Scheming Defences Aren't Just for Schemers
Both Anthropic and OpenAI have put in place (or are thinking about putting in place) some kind of monitoring for internal coding agents. Neither company has set up their monitoring to be scheming-proof. When I've spoken to people working on this, they (correctly, IMO) argue that current models aren't likely to be scheming.
(In particular, OpenAI appears to be thinking about EDIT: using [poor word choice on my part, they are thinking about better methods] untrusted-only monitoring without much collusion busting, where one instance of a model audits the outputs of another instance of itself.)
But, there are other weird things a model might do that don't qualify as "scheming" which you might still want to defend against! For example, reward hacking/fudging critical safety infrastructure is extremely bad, yet well within the remit of bad behaviour we might expect. Would this cause a model to get caught? I expect so, but who knows!
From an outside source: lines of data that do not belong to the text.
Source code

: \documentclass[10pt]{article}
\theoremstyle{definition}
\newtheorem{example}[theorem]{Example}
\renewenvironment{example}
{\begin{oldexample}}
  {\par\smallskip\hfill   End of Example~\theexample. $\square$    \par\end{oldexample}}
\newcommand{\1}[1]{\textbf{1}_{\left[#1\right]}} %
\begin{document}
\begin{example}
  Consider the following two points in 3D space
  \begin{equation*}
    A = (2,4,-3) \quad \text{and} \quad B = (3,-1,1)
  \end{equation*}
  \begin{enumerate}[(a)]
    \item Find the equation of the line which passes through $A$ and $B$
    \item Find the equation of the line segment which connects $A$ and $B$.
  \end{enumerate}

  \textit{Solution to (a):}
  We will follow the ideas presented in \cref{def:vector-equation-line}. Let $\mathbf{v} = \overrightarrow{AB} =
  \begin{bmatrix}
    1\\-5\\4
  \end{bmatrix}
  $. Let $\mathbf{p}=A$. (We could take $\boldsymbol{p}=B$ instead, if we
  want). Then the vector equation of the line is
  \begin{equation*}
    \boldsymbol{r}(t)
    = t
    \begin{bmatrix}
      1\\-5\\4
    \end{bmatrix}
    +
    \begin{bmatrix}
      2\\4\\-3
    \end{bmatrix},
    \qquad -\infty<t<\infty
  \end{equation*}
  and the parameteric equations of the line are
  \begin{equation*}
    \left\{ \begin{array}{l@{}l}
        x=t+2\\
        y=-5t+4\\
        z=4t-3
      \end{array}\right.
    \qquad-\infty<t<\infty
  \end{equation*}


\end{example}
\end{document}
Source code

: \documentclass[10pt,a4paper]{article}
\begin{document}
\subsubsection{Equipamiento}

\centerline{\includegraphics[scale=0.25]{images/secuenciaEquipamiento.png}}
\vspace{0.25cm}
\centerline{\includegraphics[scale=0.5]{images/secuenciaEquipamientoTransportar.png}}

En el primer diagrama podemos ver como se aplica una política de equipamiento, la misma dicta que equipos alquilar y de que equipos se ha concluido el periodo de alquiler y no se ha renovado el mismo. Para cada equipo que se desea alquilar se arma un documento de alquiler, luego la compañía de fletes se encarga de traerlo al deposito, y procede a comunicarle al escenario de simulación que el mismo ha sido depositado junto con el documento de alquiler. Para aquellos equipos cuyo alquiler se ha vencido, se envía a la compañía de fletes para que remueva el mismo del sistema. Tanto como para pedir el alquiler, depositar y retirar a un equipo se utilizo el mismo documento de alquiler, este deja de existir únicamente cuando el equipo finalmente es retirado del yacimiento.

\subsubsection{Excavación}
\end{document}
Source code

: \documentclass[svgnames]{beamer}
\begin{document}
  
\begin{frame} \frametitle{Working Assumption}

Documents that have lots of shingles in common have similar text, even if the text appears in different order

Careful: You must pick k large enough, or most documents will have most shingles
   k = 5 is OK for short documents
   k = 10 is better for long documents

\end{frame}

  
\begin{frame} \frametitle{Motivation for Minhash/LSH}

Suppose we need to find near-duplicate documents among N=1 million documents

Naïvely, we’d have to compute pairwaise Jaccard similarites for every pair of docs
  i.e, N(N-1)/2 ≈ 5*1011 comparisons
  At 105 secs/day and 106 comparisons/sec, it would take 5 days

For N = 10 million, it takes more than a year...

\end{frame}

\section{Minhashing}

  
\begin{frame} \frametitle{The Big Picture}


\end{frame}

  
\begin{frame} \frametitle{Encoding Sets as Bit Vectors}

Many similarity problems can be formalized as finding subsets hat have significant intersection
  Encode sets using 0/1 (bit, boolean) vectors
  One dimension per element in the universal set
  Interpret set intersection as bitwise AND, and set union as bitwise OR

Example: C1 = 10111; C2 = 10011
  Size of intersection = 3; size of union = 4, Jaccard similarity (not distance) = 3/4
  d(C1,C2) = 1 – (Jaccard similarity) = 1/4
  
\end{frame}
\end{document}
One vector for monitoring failure might be a kind of persuasion; if a model wants to reward hack, it might justify to itself---using some kind of motivated reasoning---why the hack is actually the correct action to take. Another copy of that model, reading the chain-of-thought, might then agree with the first one! (this is extremely common in motivated reasoning amongst humans as well) This would kinda fall under the broader umbrella of collusion in untrusted monitoring, and would definitely be mitigated by certain signal jamming techniques (though not all).
The above example is illustrative of the more general point that you can't get safety by ruling out a single worst-case scenario (scheming) then only mitigating for one other specific scenario (whatever they are planning for here, I think mostly model mistakes and low-stakes deception and occasional destruction) because there are other scenarios you haven't thought of!